The Community for Technology Leaders

In the News


Pages: pp. 5-9

Abstract—Researchers are working on a technique that enables a humanoid robot to learn basic language skills by communicating directly with people. Google and Stanford University scientists have developed a large, cloud-based, deep-learning neural network suitable for complex tasks such as object recognition and machine translation. Scientists have developed an approach designed to let robots work with in concert with humans in factories and other settings.

Keywords—robots, robotics, training, MIT, Julie Shah, machine learning, machine vision, networking, deep learning, neural network, object recognition, Google, Stanford University, cloud computing, robot, speech, language, corpus linguistics, University of Hertfordshire, DeeChee, Caroline Lyon, ITALK, iCub, RobotCub Consortium

Researchers Teach Robots to Speak


Scientists are working on a humanoid robot that develops basic language skills by communicating directly with people.
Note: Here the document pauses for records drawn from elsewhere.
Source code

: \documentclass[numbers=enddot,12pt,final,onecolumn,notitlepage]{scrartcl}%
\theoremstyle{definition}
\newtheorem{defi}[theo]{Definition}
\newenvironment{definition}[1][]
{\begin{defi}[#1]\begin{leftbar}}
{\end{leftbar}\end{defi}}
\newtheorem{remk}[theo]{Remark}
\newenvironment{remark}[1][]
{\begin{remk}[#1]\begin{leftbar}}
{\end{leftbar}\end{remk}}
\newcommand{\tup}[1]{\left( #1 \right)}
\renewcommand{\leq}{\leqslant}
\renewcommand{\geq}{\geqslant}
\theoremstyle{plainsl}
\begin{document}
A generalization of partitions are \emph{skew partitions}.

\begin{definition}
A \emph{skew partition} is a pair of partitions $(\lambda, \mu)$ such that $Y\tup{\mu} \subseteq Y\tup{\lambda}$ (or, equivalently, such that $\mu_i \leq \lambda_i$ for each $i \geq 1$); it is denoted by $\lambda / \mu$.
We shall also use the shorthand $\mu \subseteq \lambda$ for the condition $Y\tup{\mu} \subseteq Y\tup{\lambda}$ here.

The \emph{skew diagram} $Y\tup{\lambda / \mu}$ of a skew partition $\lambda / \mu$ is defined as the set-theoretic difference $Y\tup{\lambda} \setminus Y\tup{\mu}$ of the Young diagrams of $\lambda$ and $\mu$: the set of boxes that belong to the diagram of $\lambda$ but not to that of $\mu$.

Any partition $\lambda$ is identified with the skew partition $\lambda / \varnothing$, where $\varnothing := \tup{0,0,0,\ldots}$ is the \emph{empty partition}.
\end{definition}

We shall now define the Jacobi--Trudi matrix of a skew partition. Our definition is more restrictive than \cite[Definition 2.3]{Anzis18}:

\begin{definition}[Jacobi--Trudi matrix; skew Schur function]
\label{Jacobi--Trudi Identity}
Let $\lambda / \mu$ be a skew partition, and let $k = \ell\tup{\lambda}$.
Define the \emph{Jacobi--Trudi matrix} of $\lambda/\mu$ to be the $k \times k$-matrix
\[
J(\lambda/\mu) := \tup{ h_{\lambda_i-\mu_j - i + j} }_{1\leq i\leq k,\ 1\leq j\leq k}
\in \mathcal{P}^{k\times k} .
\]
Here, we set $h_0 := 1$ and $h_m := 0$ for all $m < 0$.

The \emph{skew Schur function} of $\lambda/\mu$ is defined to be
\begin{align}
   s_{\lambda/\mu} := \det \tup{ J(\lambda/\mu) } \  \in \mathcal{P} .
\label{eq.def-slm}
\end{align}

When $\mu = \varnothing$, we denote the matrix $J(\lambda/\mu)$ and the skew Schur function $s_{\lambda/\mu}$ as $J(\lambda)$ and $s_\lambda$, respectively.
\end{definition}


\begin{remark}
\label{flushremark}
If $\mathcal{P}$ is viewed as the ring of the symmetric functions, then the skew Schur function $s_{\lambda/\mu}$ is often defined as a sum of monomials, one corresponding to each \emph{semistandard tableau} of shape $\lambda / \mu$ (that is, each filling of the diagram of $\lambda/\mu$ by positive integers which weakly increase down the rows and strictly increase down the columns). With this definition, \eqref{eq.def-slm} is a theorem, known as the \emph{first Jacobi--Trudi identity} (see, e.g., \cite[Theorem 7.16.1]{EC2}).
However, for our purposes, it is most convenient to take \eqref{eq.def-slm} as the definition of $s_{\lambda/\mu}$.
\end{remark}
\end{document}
The University of Hertfordshire researchers are using corpus linguistics—the learning of language based on real-world samples—and direct verbal feedback from humans to teach robots to speak. This occurs in the same way a child learns to talk by listening to others.

So far, the DeeChee robot has learned 24 simple spoken words describing concepts such as colors, shapes, and sizes. However, the robot does not understand the meaning of the words yet.

The experiments ( demonstrate the viability of teaching robots speech via interaction, rather than by feeding them pre-existing language models, as has traditionally been the case, explains Caroline Lyon, a visiting research fellow with the University of Hertfordshire's Adaptive Systems Research Group.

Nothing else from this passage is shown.